+++ Data supplied +++

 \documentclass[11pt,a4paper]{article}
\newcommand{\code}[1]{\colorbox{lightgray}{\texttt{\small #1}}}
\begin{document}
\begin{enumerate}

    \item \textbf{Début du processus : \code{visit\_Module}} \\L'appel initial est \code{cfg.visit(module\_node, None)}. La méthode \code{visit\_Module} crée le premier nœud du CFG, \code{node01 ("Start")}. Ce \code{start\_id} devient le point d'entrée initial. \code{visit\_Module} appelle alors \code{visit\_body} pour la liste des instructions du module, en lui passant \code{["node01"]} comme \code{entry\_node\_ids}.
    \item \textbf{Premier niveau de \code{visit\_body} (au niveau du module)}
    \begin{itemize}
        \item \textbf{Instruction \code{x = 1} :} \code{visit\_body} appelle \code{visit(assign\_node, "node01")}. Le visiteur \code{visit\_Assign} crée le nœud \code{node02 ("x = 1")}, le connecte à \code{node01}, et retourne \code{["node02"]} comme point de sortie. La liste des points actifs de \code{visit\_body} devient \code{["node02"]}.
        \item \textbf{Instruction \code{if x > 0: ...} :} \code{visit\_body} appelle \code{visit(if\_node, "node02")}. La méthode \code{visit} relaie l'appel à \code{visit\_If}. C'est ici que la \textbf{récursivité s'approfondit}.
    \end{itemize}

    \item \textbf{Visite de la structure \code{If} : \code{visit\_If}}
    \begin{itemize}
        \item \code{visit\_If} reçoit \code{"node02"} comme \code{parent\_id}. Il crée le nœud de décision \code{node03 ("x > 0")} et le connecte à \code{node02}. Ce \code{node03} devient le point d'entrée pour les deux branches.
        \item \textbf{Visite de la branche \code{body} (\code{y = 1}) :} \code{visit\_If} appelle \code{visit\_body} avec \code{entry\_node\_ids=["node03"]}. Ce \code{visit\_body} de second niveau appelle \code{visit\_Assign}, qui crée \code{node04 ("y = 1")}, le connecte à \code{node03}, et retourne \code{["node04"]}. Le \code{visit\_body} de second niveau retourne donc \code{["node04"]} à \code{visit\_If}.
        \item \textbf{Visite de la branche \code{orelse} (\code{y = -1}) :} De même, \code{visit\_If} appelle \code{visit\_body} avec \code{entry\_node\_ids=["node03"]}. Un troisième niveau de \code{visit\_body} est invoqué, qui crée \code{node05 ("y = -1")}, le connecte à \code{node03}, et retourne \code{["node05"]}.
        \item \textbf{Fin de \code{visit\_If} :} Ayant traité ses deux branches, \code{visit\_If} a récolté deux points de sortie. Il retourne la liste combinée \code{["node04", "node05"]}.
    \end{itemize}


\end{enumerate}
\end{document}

+++

__Directions__
Search the entries for the word "méthode". Copy each line where it appears.

__Your response__
    \item \textbf{Début du processus : \code{visit\_Module}} \\L'appel initial est \code{cfg.visit(module\_node, None)}. La méthode \code{visit\_Module} crée le premier nœud du CFG, \code{node01 ("Start")}. Ce \code{start\_id} devient le point d'entrée initial. \code{visit\_Module} appelle alors \code{visit\_body} pour la liste des instructions du module, en lui passant \code{["node01"]} comme \code{entry\_node\_ids}.
        \item \textbf{Instruction \code{if x > 0: ...} :} \code{visit\_body} appelle \code{visit(if\_node, "node02")}. La méthode \code{visit} relaie l'appel à \code{visit\_If}. C'est ici que la \textbf{récursivité s'approfondit}.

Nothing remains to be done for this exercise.